1. La sessualità nella Bibbia ebraica
Se prendiamo in considerazione la Bibbia ebraica,certamente
è chiaro come la dimensione erotico-sessuale sia stata perfettamente
integrata nella sua Weltanschauung, del tutto libera da visioni
pessimistiche e negative del sesso e della corporeità, mentre non
trova posto in essa alcuna forma di sessuofobia, grazie ad un'antropologia
profondamente ancorata alla dottrina della creazione compiuta da Dio, in
cui tutto è "molto buono". "Nell'ebraismo il rapporto sessuale è
considerato generalmente come il segno del vincolo che assicura l'unione
di due persone per tutta la vita nel reciproco sostegno, nel piacere, nella
procreazione e nell'educazione dei figli. Non c'è nell'ebraismo
l'ossessionante concetto che i rapporti sessuali siano, in qualche modo, peccaminosi.
Il corpo umano non è stato né divinizzato né rinnegato.(...)
Il fatto che la pratica del sesso sia accompagnata da intenso piacere è,
per il credente, un'ulteriore prova della bontà di Dio"
1
.Nel giudaismo del periodo post-esilico soltanto le correnti apocalittiche
elaborano la dottrina del peccato originale in una conseguente visione
di una natura umana decaduta e in potere del male; ma le altre linee del
pensiero giudaico non condividevano tali visioni negative e pessimistiche
dell'esistenza umana, che è invece vista dipanarsi in un rapporto
dialettico tra osservanza e non osservanza dei precetti nel quale si gioca
la fedeltà all'alleanza con Dio. Nei testi della letteratura profetica
e nel Cantico dei cantici , la dimensione erotica diviene uno degli
ambiti privilegiati dell'esperienza umana scelti al fine di illustrare
alcune dimensioni fondamentali del rapporto stesso fra Dio e Israele.
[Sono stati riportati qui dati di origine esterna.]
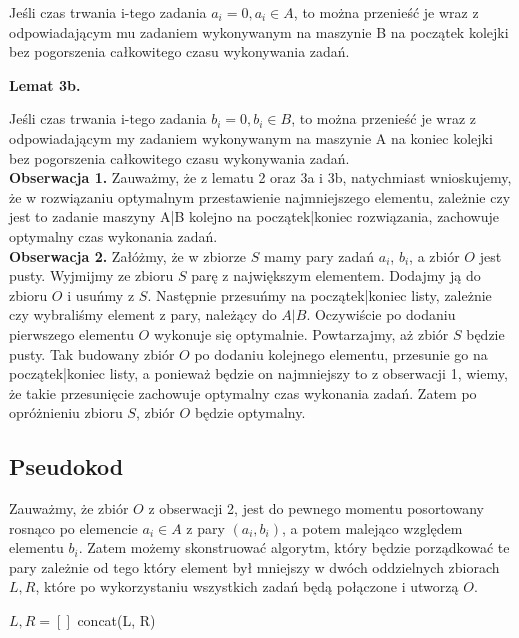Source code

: \documentclass[11pt, wide]{article}
\begin{document}
    Jeśli czas trwania i-tego zadania $a_i = 0, a_i \in A$, to można przenieść je wraz z 
    odpowiadającym mu zadaniem wykonywanym na maszynie B na początek kolejki bez pogorszenia całkowitego czasu wykonywania zadań.
    
    
    \textbf{Lemat 3b.}

    Jeśli czas trwania i-tego zadania $b_i = 0, b_i \in B$, to można przenieść je wraz z 
    odpowiadającym my zadaniem wykonywanym na maszynie A na koniec kolejki bez pogorszenia całkowitego czasu wykonywania zadań.
    \\

    \textbf{Obserwacja 1.}
    Zauważmy, że z lematu 2 oraz 3a i 3b, natychmiast wnioskujemy, że w rozwiązaniu optymalnym przestawienie 
    najmniejszego elementu, zależnie czy jest to zadanie maszyny A|B kolejno na początek|koniec rozwiązania, zachowuje
    optymalny czas wykonania zadań.
    \\

    \textbf{Obserwacja 2.}
    Załóżmy, że w zbiorze $S$ mamy pary zadań $a_i$, $b_i$, a zbiór $O$ jest pusty. Wyjmijmy ze zbioru $S$ parę z największym elementem.
    Dodajmy ją do zbioru $O$ i usuńmy z $S$. Następnie przesuńmy na początek|koniec listy, zależnie czy wybraliśmy element z pary, należący do $A|B$.
    Oczywiście po dodaniu pierwszego elementu $O$ wykonuje się optymalnie. Powtarzajmy, aż zbiór $S$ będzie pusty. 
    Tak budowany zbiór $O$ po dodaniu kolejnego elementu, przesunie go na początek|koniec listy,
    a ponieważ będzie on najmniejszy to z obserwacji 1, wiemy, że takie przesunięcie zachowuje optymalny czas wykonania zadań. 
    Zatem po opróżnieniu zbioru $S$, zbiór $O$ będzie optymalny.

    \subsection{Pseudokod}

    Zauważmy, że zbiór $O$ z obserwacji 2, jest do pewnego momentu posortowany
    rosnąco po elemencie $a_i \in A$ z pary $(a_i, b_i)$, a potem malejąco względem
    elementu $b_i$. Zatem możemy skonstruować algorytm, który będzie porządkować te 
    pary zależnie od tego który element był mniejszy w dwóch oddzielnych zbiorach $L, R$,
    które po wykorzystaniu wszystkich zadań będą połączone i utworzą $O$.


    \begin{algorithm}[H]
     $L,R = []$\;
     \Return concat(L, R)
    \end{algorithm}
    
\end{document}
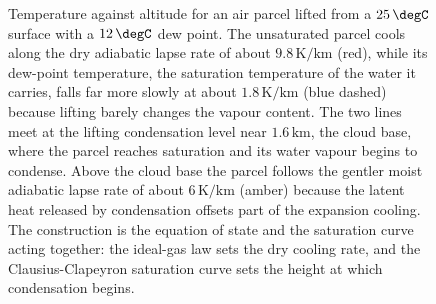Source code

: \begin{figure}[htbp]
\centering
{}
\caption[Adiabatic lapse rate and cloud base]{Temperature against altitude
for an air parcel lifted from a $25\,\degC$ surface with a $12\,\degC$ dew
point. The unsaturated parcel cools along the dry adiabatic lapse rate of
about $9.8\,\text{K/km}$ (red), while its dew-point temperature, the
saturation temperature of the water it carries, falls far more slowly at
about $1.8\,\text{K/km}$ (blue dashed) because lifting barely changes the
vapour content. The two lines meet at the lifting condensation level near
$1.6\,\text{km}$, the cloud base, where the parcel reaches saturation and
its water vapour begins to condense. Above the cloud base the parcel
follows the gentler moist adiabatic lapse rate of about $6\,\text{K/km}$
(amber) because the latent heat released by condensation offsets part of
the expansion cooling. The construction is the equation of state and the
saturation curve acting together: the ideal-gas law sets the dry cooling
rate, and the Clausius-Clapeyron saturation curve sets the height at which
condensation begins.}
\label{fig:vol04ch02:lapse-rate-cloud-base}
\end{figure}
Scrive
a questo proposito Moshe Idel: "Si tratta evidentemente di una parte del
mito nazionale che trasfigura la nazione nella sua interezza
in un'entità che intrattiene una relazione sessuale con l'altra
entità, la divinità. Questa relazione mitica ha poco a che
vedere con una mistica" 2
.Una dimensione percepita e vissuta in una luce di insospettata positività,
in un atteggiamento naturale e disinibito che, anzi, vede nella dimensione
erotica e sessuale uno degli aspetti della vita umana più adatti
ad esprimere qualcosa della realtà divina. Se è fuor di dubbio
che l'esegesi ebraica tradizionale del Cantico è stata -
come anche quella cristiana - di carattere allegorico, ciò nulla
toglie alla valorizzazione dell'esperienza erotica e sessuale dei due amanti
protagonisti del poema, con la descrizione della bellezza del corpo della
donna, esaltato anche nei suoi particolari: "L'erotismo di cui è
permeato il Cantico dei Cantici, è considerato dalla Bibbia normale
e degno della massima considerazione in quanto è alla base di varie
forme di corteggiamento finalizzato al matrimonio. Nella
Bibbia sono presenti frequenti esempi di erotismo per così dire
'teologico'. I Profeti si servono spesso di immagini erotiche per descrivere
il rapporto tra Dio e Israele"
3
.Nella Bibbia ebraica o, con le debite distinzioni, nell'Antico Testamento
non esiste alcuna concezione pessimistica della sessualità o della
corporeità. La prima è certamente considerata come intrinsecamente
funzionale ad un valore percepito come fondamentale dal giudaismo: la procreazione
di figli per perpetuare il popolo. In questo senso alcuni episodi mostrano,
oltre a una concezione della sessualità assolutamente disinibita
e senza tabù, anche un atteggiamento che non si pone particolari
problemi etici su rapporti sessuali atipici e perfino proibiti, il cui
risultato positivo è una procreazione ritenuta importante. Si pensi
all'episodio delle figlie di Lot che, non avendo marito, ubriacano il padre
e si uniscono con lui per suscitare una discendenza(
Gen19,30-38) o a quello dell'astuzia di Tamar che per avere una discendenza,
essendole morto il marito e rifiutandosi il cognato Onan di fecondarla
spargendo il suo seme per terra, si traveste da prostituta e concepisce
dal suocero Giuda (Gen38,13-18). Il Qohelet,
col suo cinico realismo sulla vanità del tutto, ha espressioni durissime
sulla donna: "Trovo che amara più della morte è la donna,
la quale è tutta lacci" (Qoh7,26):
così afferma mentre dice di non aver trovato una sola donna
(perfetta? cfr. Prov. 31,10)fra tutte.
Forse il predicatore - che verosimilmente quì pensa più alla
straniera o alla prostituta che alla donna in generale - comincia a preconizzare
quel nuovo atteggiamento di misoginia che investirà non molto tempo
più tardi come una vera ventata culturale il vicino oriente antico,
sfiorando anche il giudaismo. L'affermazione testé citata sembra
in perfetto contrasto con quella del Cantico che definisce"l'amore
('ahavah)
forte come la morte, tenace come gli inferi è la gelosia
(qin'ah)
... le grandi acque non possono spegnere l'amore,una fiamma del Signore
" (Ct 8,6-7):la forza travolgente e positiva
dell'amore del Cantico, paragonabile per la sua dirompente energia
solo all'ineluttabilitàdella morte,è divenuta in Qohelet
la seduzione dei lacci della donna,definita più amara della morte.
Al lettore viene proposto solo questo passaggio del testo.